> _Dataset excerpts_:

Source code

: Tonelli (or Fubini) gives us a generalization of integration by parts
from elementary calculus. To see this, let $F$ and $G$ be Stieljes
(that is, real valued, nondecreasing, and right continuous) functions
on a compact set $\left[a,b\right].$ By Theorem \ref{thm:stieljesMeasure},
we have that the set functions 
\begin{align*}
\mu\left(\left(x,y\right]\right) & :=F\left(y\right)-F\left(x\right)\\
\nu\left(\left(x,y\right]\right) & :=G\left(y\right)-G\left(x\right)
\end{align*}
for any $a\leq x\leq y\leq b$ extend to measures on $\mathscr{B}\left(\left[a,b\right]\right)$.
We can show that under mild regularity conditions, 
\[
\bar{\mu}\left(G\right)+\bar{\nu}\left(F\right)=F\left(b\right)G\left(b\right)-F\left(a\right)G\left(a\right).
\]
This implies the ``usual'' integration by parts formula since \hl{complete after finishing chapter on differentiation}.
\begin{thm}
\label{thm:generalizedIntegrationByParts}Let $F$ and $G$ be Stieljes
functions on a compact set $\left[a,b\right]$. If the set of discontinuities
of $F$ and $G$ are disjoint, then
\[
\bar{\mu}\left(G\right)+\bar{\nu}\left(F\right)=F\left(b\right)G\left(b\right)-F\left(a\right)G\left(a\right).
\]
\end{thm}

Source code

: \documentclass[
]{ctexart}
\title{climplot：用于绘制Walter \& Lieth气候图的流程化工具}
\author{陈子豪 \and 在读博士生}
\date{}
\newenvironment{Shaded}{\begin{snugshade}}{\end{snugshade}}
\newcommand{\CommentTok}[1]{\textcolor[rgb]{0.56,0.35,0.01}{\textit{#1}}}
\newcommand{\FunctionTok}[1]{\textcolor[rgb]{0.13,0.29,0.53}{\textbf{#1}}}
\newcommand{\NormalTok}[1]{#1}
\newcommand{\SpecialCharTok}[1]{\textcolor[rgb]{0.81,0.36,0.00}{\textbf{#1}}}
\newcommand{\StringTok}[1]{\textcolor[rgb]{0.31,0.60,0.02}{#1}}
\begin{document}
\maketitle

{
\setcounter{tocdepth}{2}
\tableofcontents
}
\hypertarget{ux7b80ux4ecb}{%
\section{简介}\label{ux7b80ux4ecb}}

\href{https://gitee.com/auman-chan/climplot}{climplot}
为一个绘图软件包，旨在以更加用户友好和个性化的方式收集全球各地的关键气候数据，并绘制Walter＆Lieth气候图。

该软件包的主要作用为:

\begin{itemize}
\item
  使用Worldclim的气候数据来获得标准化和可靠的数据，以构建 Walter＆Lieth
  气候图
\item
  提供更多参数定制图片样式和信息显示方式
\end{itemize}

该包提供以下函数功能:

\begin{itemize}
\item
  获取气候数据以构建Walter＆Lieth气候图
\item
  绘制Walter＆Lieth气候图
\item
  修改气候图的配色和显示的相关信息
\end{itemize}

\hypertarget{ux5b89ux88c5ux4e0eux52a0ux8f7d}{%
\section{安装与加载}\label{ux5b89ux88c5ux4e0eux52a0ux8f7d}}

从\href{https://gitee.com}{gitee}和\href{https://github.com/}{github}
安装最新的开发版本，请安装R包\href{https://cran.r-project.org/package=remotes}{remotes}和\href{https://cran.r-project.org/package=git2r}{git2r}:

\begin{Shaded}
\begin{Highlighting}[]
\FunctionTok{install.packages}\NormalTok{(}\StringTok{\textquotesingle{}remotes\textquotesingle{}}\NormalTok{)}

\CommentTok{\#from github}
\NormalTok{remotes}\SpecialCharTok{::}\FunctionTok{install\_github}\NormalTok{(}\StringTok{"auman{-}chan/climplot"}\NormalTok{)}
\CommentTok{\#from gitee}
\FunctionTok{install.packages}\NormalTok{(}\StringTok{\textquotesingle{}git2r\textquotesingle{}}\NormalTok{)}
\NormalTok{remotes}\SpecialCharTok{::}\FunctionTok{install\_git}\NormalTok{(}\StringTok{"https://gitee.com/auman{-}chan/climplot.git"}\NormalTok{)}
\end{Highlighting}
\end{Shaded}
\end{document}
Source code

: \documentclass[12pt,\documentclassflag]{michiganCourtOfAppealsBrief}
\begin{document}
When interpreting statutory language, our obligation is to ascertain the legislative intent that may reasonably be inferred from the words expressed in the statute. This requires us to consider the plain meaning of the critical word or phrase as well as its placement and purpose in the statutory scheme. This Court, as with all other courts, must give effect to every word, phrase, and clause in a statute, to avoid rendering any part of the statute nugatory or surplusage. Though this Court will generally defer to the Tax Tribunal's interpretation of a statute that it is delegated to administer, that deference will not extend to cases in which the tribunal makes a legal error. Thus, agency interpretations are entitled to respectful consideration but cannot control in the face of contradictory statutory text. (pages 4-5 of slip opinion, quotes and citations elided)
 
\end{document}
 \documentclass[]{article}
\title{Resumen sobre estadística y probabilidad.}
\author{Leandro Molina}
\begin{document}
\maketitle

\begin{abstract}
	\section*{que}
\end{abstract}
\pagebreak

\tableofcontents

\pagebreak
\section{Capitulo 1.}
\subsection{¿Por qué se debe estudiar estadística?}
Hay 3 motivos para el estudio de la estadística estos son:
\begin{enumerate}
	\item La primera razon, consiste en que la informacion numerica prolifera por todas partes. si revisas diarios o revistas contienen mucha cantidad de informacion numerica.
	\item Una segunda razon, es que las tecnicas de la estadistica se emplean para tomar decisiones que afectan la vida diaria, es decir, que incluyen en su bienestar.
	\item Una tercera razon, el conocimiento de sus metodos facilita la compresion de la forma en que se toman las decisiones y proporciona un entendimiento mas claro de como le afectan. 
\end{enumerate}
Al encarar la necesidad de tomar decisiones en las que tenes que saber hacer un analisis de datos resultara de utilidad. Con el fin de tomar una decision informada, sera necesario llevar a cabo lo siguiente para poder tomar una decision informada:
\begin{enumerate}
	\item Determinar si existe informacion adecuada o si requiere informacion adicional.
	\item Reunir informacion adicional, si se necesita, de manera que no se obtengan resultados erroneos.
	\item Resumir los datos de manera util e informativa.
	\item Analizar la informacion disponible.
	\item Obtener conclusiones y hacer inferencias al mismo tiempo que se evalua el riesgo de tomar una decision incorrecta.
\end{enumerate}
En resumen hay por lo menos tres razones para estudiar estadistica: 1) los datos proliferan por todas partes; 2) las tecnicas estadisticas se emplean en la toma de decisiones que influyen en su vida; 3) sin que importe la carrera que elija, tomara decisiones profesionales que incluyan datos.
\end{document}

> _Task prompt_: Some lines in the data above hold the string "documentclass". Find and copy each of them.

> _Answer to this task_:
: \documentclass[
: \documentclass[12pt,\documentclassflag]{michiganCourtOfAppealsBrief}
 \documentclass[]{article}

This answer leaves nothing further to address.